Ahmed Khan gestures towards the election poster on the door of a refrigerator repair shop in the heart of Kabul.
'Sure, she's beautiful, but I am not going to vote for her,' he says. 'I want to support a leader who is honest and who doesn't put money in his pocket like all the others.'
Mr Khan's co-worker nods vigorously in agreement.
The large poster of a glamorous young woman, a volleyball champion contesting Sunday's election to the 249-member National Assembly, was apparently put up just to brighten the workshop.

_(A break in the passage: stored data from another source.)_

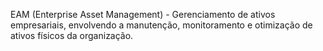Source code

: EAM (Enterprise Asset Management) - Gerenciamento de ativos empresariais, envolvendo a manutenção, monitoramento e otimização de ativos físicos da organização.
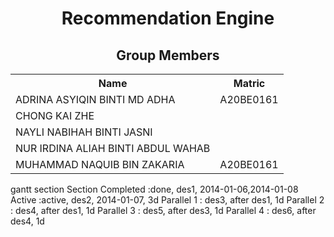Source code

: <h1 align='center'>Recommendation Engine</h1>
<h2 align='center'>Group Members </h2>
<table align='center'>
  <tr>
    <th>Name</th>
    <th>Matric</th>
  </tr>
  <tr>
    <td>ADRINA ASYIQIN BINTI MD ADHA</td>
    <td>A20BE0161</td>
  </tr>
  <tr>
    <td>CHONG KAI ZHE</td>
    <td></td>
  </tr>
  <tr>
    <td>NAYLI NABIHAH BINTI JASNI</td>
    <td></td>
  </tr>
  <tr>
    <td>NUR IRDINA ALIAH BINTI ABDUL WAHAB</td>
    <td></td>
  </tr>
  <tr>
    <td>MUHAMMAD NAQUIB BIN ZAKARIA</td>
    <td>A20BE0161</td>
  </tr>
</table>

gantt
    section Section
    Completed :done,    des1, 2014-01-06,2014-01-08
    Active        :active,  des2, 2014-01-07, 3d
    Parallel 1   :         des3, after des1, 1d
    Parallel 2   :         des4, after des1, 1d
    Parallel 3   :         des5, after des3, 1d
    Parallel 4   :         des6, after des4, 1d
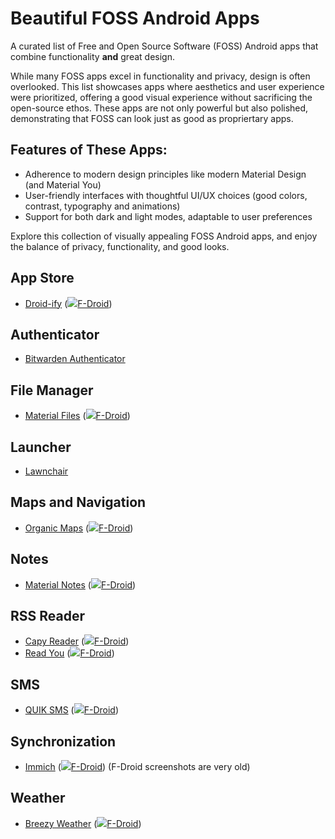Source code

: # Beautiful FOSS Android Apps

A curated list of Free and Open Source Software (FOSS) Android apps that combine functionality **and** great design.

While many FOSS apps excel in functionality and privacy, design is often overlooked. This list showcases apps where aesthetics and user experience were prioritized, offering a good visual experience without sacrificing the open-source ethos. These apps are not only powerful but also polished, demonstrating that FOSS can look just as good as propriertary apps.

## Features of These Apps:

- Adherence to modern design principles like modern Material Design (and Material You)
- User-friendly interfaces with thoughtful UI/UX choices (good colors, contrast, typography and animations)
- Support for both dark and light modes, adaptable to user preferences

Explore this collection of visually appealing FOSS Android apps, and enjoy the balance of privacy, functionality, and good looks.

## App Store
- [Droid-ify](https://github.com/Droid-ify/client)  (![](https://avatars.githubusercontent.com/u/8239603?s=16&v=4)[F-Droid](https://f-droid.org/pl/packages/com.looker.droidify/))

## Authenticator
- [Bitwarden Authenticator](https://github.com/bitwarden/authenticator-android)

## File Manager
- [Material Files](https://github.com/zhanghai/MaterialFiles)  (![](https://avatars.githubusercontent.com/u/8239603?s=16&v=4)[F-Droid](https://f-droid.org/packages/me.zhanghai.android.files))

## Launcher
- [Lawnchair](https://github.com/LawnchairLauncher/lawnchair)

## Maps and Navigation
- [Organic Maps](https://github.com/organicmaps/organicmaps)  (![](https://avatars.githubusercontent.com/u/8239603?s=16&v=4)[F-Droid](https://f-droid.org/en/packages/app.organicmaps/))

## Notes
- [Material Notes](https://github.com/maelchiotti/LocalMaterialNotes)  (![](https://avatars.githubusercontent.com/u/8239603?s=16&v=4)[F-Droid](https://f-droid.org/packages/com.maelchiotti.localmaterialnotes/))

## RSS Reader
- [Capy Reader](https://github.com/jocmp/capyreader)  (![](https://avatars.githubusercontent.com/u/8239603?s=16&v=4)[F-Droid](https://f-droid.org/packages/com.capyreader.app/))
- [Read You](https://github.com/Ashinch/ReadYou)  (![](https://avatars.githubusercontent.com/u/8239603?s=16&v=4)[F-Droid](https://f-droid.org/packages/me.ash.reader/))

## SMS
- [QUIK SMS](https://github.com/octoshrimpy/quik)  (![](https://avatars.githubusercontent.com/u/8239603?s=16&v=4)[F-Droid](https://f-droid.org/packages/dev.octoshrimpy.quik/))

## Synchronization
- [Immich](https://github.com/immich-app/immich)  (![](https://avatars.githubusercontent.com/u/8239603?s=16&v=4)[F-Droid](https://f-droid.org/pl/packages/app.alextran.immich/)) (F-Droid screenshots are very old)

## Weather
- [Breezy Weather](https://github.com/breezy-weather/breezy-weather) (![](https://avatars.githubusercontent.com/u/8239603?s=16&v=4)[F-Droid](https://f-droid.org/packages/org.breezyweather/))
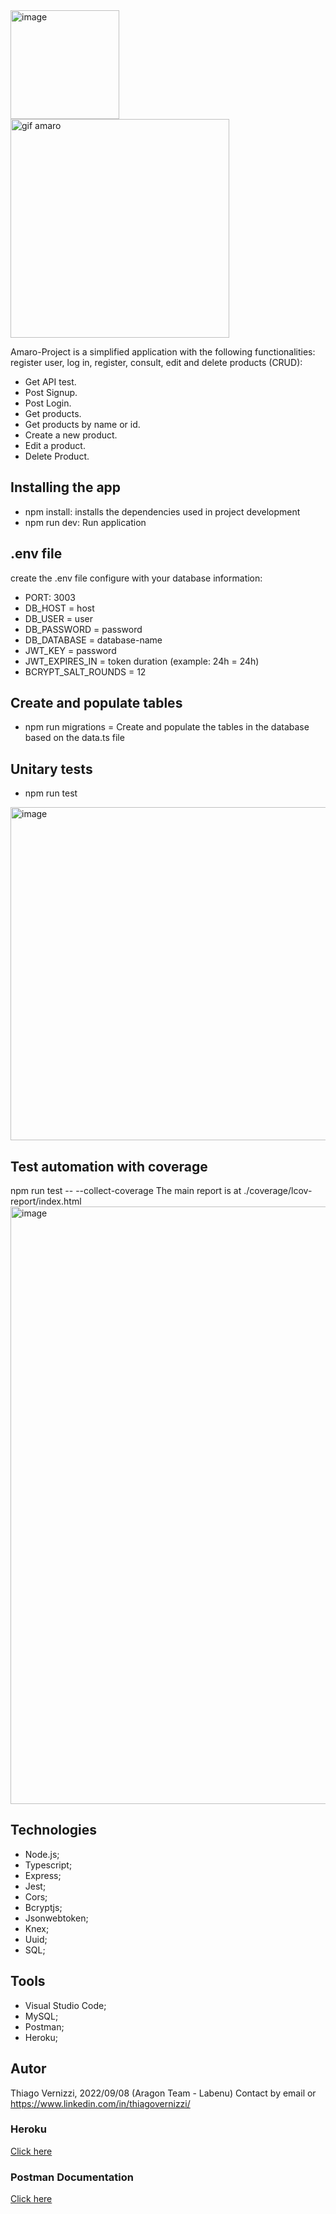 <img width="174" alt="image" src="https://user-images.githubusercontent.com/95821657/189329591-685b32e3-398a-44de-874b-85a0985e9791.png">
<img width="350" alt="gif amaro" src="https://user-images.githubusercontent.com/95821657/189331589-fc513cfe-4051-4262-9140-4d0dcd9e6c15.gif">


Amaro-Project is a simplified application with the following functionalities: register user, log in, register, consult, edit and delete products (CRUD):

- Get API test.
- Post Signup.
- Post Login.
- Get products.
- Get products by name or id.
- Create a new product.
- Edit a product.
- Delete Product.

## Installing the app
- npm install: installs the dependencies used in project development
- npm run dev: Run application

## .env file
create the .env file
configure with your database information:
- PORT: 3003 
- DB_HOST = host 
- DB_USER = user 
- DB_PASSWORD = password
- DB_DATABASE = database-name
- JWT_KEY = password 
- JWT_EXPIRES_IN = token duration (example: 24h = 24h) 
- BCRYPT_SALT_ROUNDS = 12

## Create and populate tables
- npm run migrations = Create and populate the tables in the database based on the data.ts file

## Unitary tests
- npm run test
<img width="533" alt="image" src="https://user-images.githubusercontent.com/95821657/189227791-73750646-2ac7-44ed-89d5-383ec1ad21f7.png">

## Test automation with coverage
npm run test -- --collect-coverage
The main report is at ./coverage/lcov-report/index.html
<img width="956" alt="image" src="https://user-images.githubusercontent.com/95821657/189227439-560124c6-2c11-431c-b2b2-12f113b7faab.png">

## Technologies
- Node.js;
- Typescript;
- Express;
- Jest;
- Cors;
- Bcryptjs;
- Jsonwebtoken;
- Knex;
- Uuid;
- SQL;

## Tools
- Visual Studio Code;
- MySQL;
- Postman;
- Heroku;

## Autor
Thiago Vernizzi, 2022/09/08 (Aragon Team - Labenu)
Contact by email or https://www.linkedin.com/in/thiagovernizzi/

### Heroku
[Click here](https://projeto-amaro-app.herokuapp.com/ping)

### Postman Documentation
[Click here](https://documenter.getpostman.com/view/20784974/VVJ2VbsC)
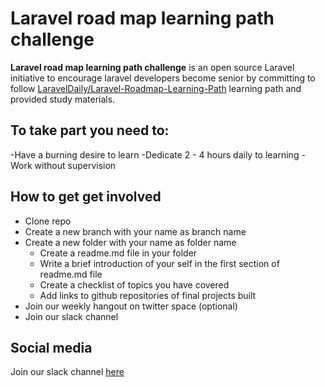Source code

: # Laravel road map learning path challenge

**Laravel road map learning path challenge** is an open source Laravel initiative to encourage laravel developers become senior by committing to
follow [LaravelDaily/Laravel-Roadmap-Learning-Path](https://github.com/LaravelDaily/Laravel-Roadmap-Learning-Path) learning path and provided study materials.

## To take part you need to:

-Have a burning desire to learn
-Dedicate 2 - 4 hours daily to learning
-Work without supervision

## How to get get involved

- Clone repo
- Create a new branch with your name as branch name
- Create a new folder with your name as folder name
  - Create a readme.md file in your folder
  - Write a brief introduction of your self in the first section of readme.md file
  - Create a checklist of topics you have covered
  - Add links to github repositories of final projects built
- Join our weekly hangout on twitter space (optional)
- Join our slack channel

## Social media

Join our slack channel [here](#)
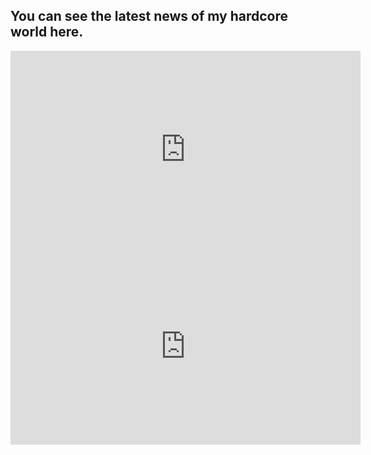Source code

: ## You can see the latest news of my hardcore world here. 
<iframe width="560" height="315" src="https://www.youtube.com/embed/Vh-5J0Q3Okk" title="YouTube video player" frameborder="0" allow="accelerometer; autoplay; clipboard-write; encrypted-media; gyroscope; picture-in-picture" allowfullscreen></iframe>
<iframe width="560" height="315" src="https://www.youtube.com/embed/72pJuZb2KrY" title="YouTube video player" frameborder="0" allow="accelerometer; autoplay; clipboard-write; encrypted-media; gyroscope; picture-in-picture" allowfullscreen></iframe>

The real choice for the two young mechanics is represented by a postcard-sized handbill pasted above the shop door.
It carries a tiny photo of an intense-looking Ramzan Bashardost, Afghanistan's planning minister until he was sacked by President Hamid Karzai last year over the alleged misuse of development funds by international non-governmental organisations.
Mr Bashardost has now pitched a tent in Kabul's central park, and focused his poll campaign on an issue that has begun to agitate many Afghans - corruption in public life.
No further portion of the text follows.